In strictly political terms, one wonders if there were more disagreements between Washington and Moscow in the height of the Cold War. Gandhi, it seems in retrospect, was not quite familiar with the evolution of Tagore’s works, from a sectarian and nationalist phase when he was under his father Maharshi Debendranath’s (died 1905) influence, towards an internationalist outlook and an infinitely more tolerant view of the West than Gandhi’s. He no doubt coined the term Mahatma for Gandhi and possibly liked him too. But Gandhi made the blunder of taking him for a swadeshi supporter.
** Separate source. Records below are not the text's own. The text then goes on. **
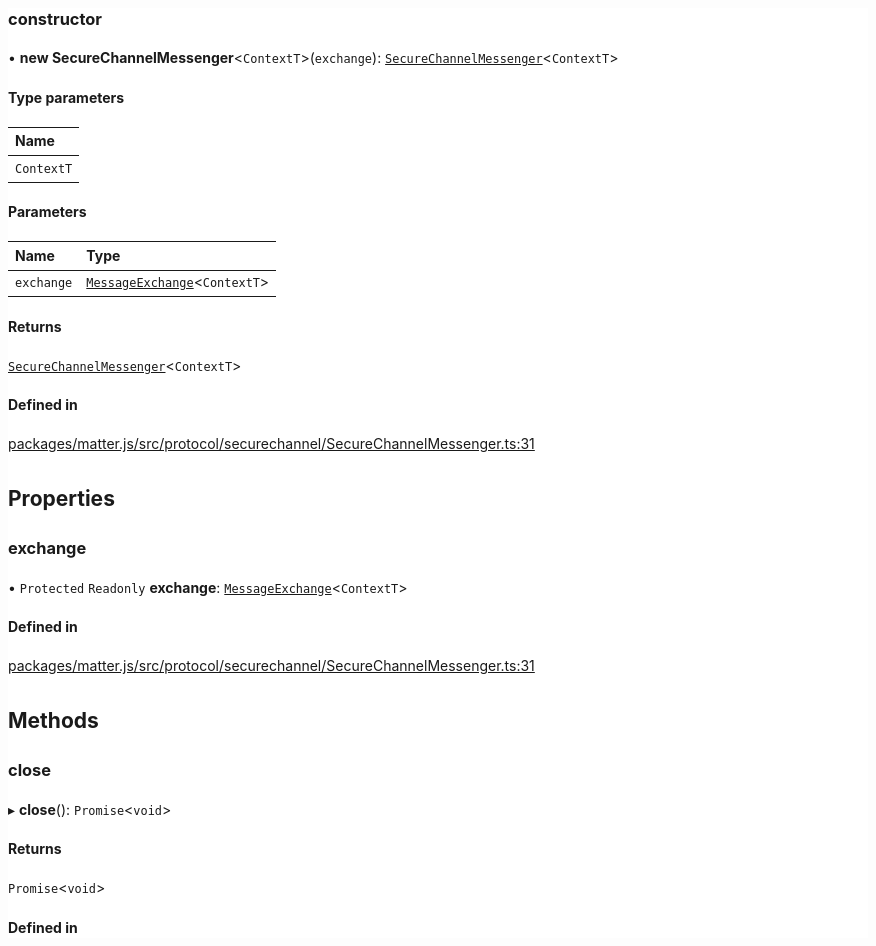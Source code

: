 ### constructor

• **new SecureChannelMessenger**\<`ContextT`\>(`exchange`): [`SecureChannelMessenger`](protocol_securechannel_export.SecureChannelMessenger.md)\<`ContextT`\>

#### Type parameters

| Name |
| :------ |
| `ContextT` |

#### Parameters

| Name | Type |
| :------ | :------ |
| `exchange` | [`MessageExchange`](protocol_export.MessageExchange.md)\<`ContextT`\> |

#### Returns

[`SecureChannelMessenger`](protocol_securechannel_export.SecureChannelMessenger.md)\<`ContextT`\>

#### Defined in

[packages/matter.js/src/protocol/securechannel/SecureChannelMessenger.ts:31](https://github.com/project-chip/matter.js/blob/558e12c94a201592c28c7bc0743705360b3e5ca6/packages/matter.js/src/protocol/securechannel/SecureChannelMessenger.ts#L31)

## Properties

### exchange

• `Protected` `Readonly` **exchange**: [`MessageExchange`](protocol_export.MessageExchange.md)\<`ContextT`\>

#### Defined in

[packages/matter.js/src/protocol/securechannel/SecureChannelMessenger.ts:31](https://github.com/project-chip/matter.js/blob/558e12c94a201592c28c7bc0743705360b3e5ca6/packages/matter.js/src/protocol/securechannel/SecureChannelMessenger.ts#L31)

## Methods

### close

▸ **close**(): `Promise`\<`void`\>

#### Returns

`Promise`\<`void`\>

#### Defined in
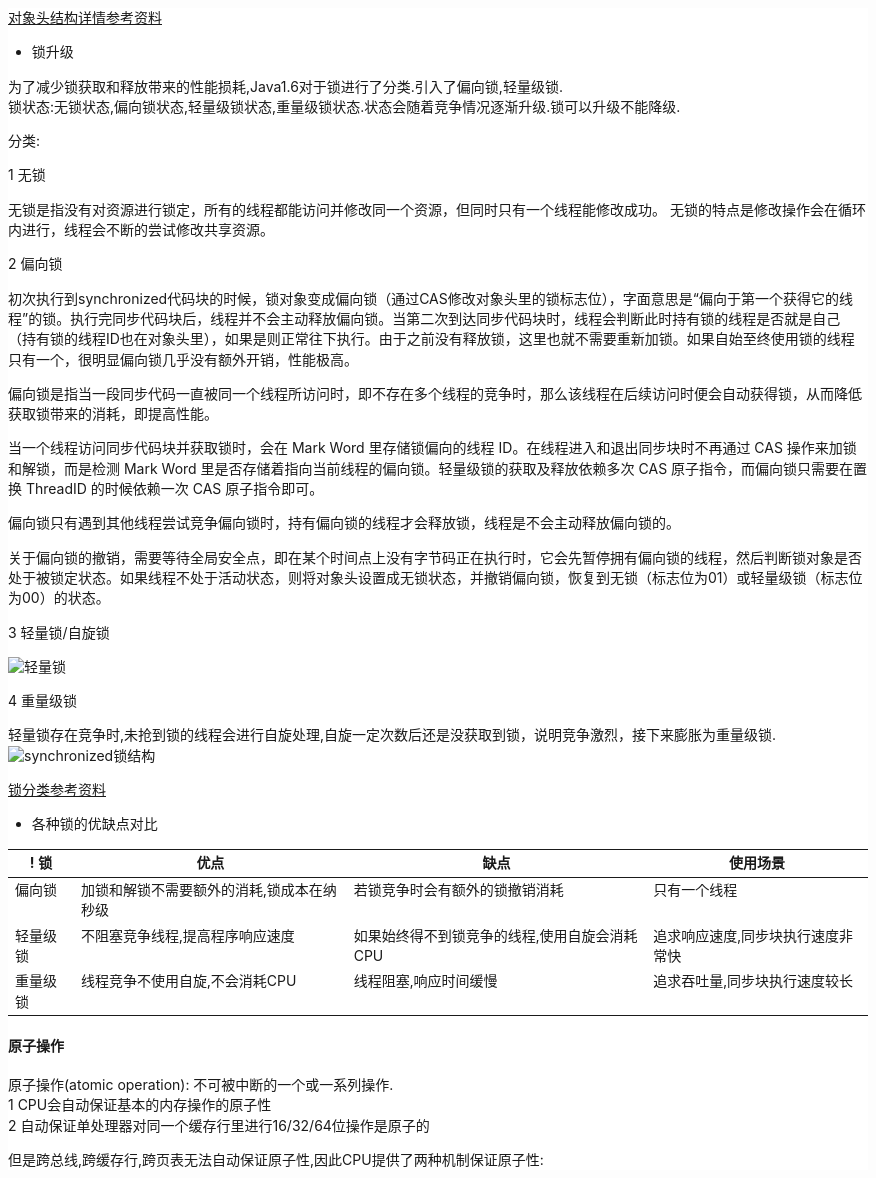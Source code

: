 
[对象头结构详情参考资料](https://www.cnblogs.com/hongdada/p/14087177.html)

- 锁升级

为了减少锁获取和释放带来的性能损耗,Java1.6对于锁进行了分类.引入了偏向锁,轻量级锁.    
锁状态:无锁状态,偏向锁状态,轻量级锁状态,重量级锁状态.状态会随着竞争情况逐渐升级.锁可以升级不能降级.    

分类:

1 无锁

无锁是指没有对资源进行锁定，所有的线程都能访问并修改同一个资源，但同时只有一个线程能修改成功。
无锁的特点是修改操作会在循环内进行，线程会不断的尝试修改共享资源。

2 偏向锁

初次执行到synchronized代码块的时候，锁对象变成偏向锁（通过CAS修改对象头里的锁标志位），字面意思是“偏向于第一个获得它的线程”的锁。执行完同步代码块后，线程并不会主动释放偏向锁。当第二次到达同步代码块时，线程会判断此时持有锁的线程是否就是自己（持有锁的线程ID也在对象头里），如果是则正常往下执行。由于之前没有释放锁，这里也就不需要重新加锁。如果自始至终使用锁的线程只有一个，很明显偏向锁几乎没有额外开销，性能极高。

偏向锁是指当一段同步代码一直被同一个线程所访问时，即不存在多个线程的竞争时，那么该线程在后续访问时便会自动获得锁，从而降低获取锁带来的消耗，即提高性能。

当一个线程访问同步代码块并获取锁时，会在 Mark Word 里存储锁偏向的线程 ID。在线程进入和退出同步块时不再通过 CAS 操作来加锁和解锁，而是检测 Mark Word 里是否存储着指向当前线程的偏向锁。轻量级锁的获取及释放依赖多次 CAS 原子指令，而偏向锁只需要在置换 ThreadID 的时候依赖一次 CAS 原子指令即可。

偏向锁只有遇到其他线程尝试竞争偏向锁时，持有偏向锁的线程才会释放锁，线程是不会主动释放偏向锁的。

关于偏向锁的撤销，需要等待全局安全点，即在某个时间点上没有字节码正在执行时，它会先暂停拥有偏向锁的线程，然后判断锁对象是否处于被锁定状态。如果线程不处于活动状态，则将对象头设置成无锁状态，并撤销偏向锁，恢复到无锁（标志位为01）或轻量级锁（标志位为00）的状态。

3 轻量锁/自旋锁

![轻量锁](https://img-blog.csdnimg.cn/20200606123648335.png)

4 重量级锁

轻量锁存在竞争时,未抢到锁的线程会进行自旋处理,自旋一定次数后还是没获取到锁，说明竞争激烈，接下来膨胀为重量级锁.    
![synchronized锁结构](https://pics5.baidu.com/feed/b58f8c5494eef01f7a3a8654caf0192cbc317d08.jpeg?token=cd61c63ac8ea22d8403505cbf65814dd)

[锁分类参考资料](https://www.cnblogs.com/mingyueyy/p/13054296.html)

- 各种锁的优缺点对比

! 锁 | 优点 | 缺点 | 使用场景 | 
| ---- | ---- | ---- | ---- | 
| 偏向锁 | 加锁和解锁不需要额外的消耗,锁成本在纳秒级 | 若锁竞争时会有额外的锁撤销消耗 | 只有一个线程 |
| 轻量级锁 | 不阻塞竞争线程,提高程序响应速度 | 如果始终得不到锁竞争的线程,使用自旋会消耗CPU | 追求响应速度,同步块执行速度非常快 |
| 重量级锁 | 线程竞争不使用自旋,不会消耗CPU | 线程阻塞,响应时间缓慢 | 追求吞吐量,同步块执行速度较长 |

#### 原子操作

原子操作(atomic operation): 不可被中断的一个或一系列操作.    
1 CPU会自动保证基本的内存操作的原子性    
2 自动保证单处理器对同一个缓存行里进行16/32/64位操作是原子的

但是跨总线,跨缓存行,跨页表无法自动保证原子性,因此CPU提供了两种机制保证原子性:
Gandhi was the messiah of Independence but Tagore saw its dark underbelly and left its vivid account in his novel, The Home and the World, which was made into a gripping film by Satyajit Ray in another age, in short stories, poems, and in an essay poignantly titled, ‘The Cult of the Charka’.

Tagore was older than Gandhi by eight years but there was an immense gap between their perspectives. Gandhi indeed could visualise an independent India pretty early on but it is doubtful if Tagore ever thought of India as a sovereign nation. In December 1911, his ‘Jana Gana Mana’ was sung at the Calcutta session of the Indian National Congress after the Viceroy’s office had rejected it as the opening number for the Delhi Durbar with George V at its centre, for its deficit of ‘loyalty’. The swap is significant.

Tagore may be a national poet but it is doubtful if he is the nation’s poet.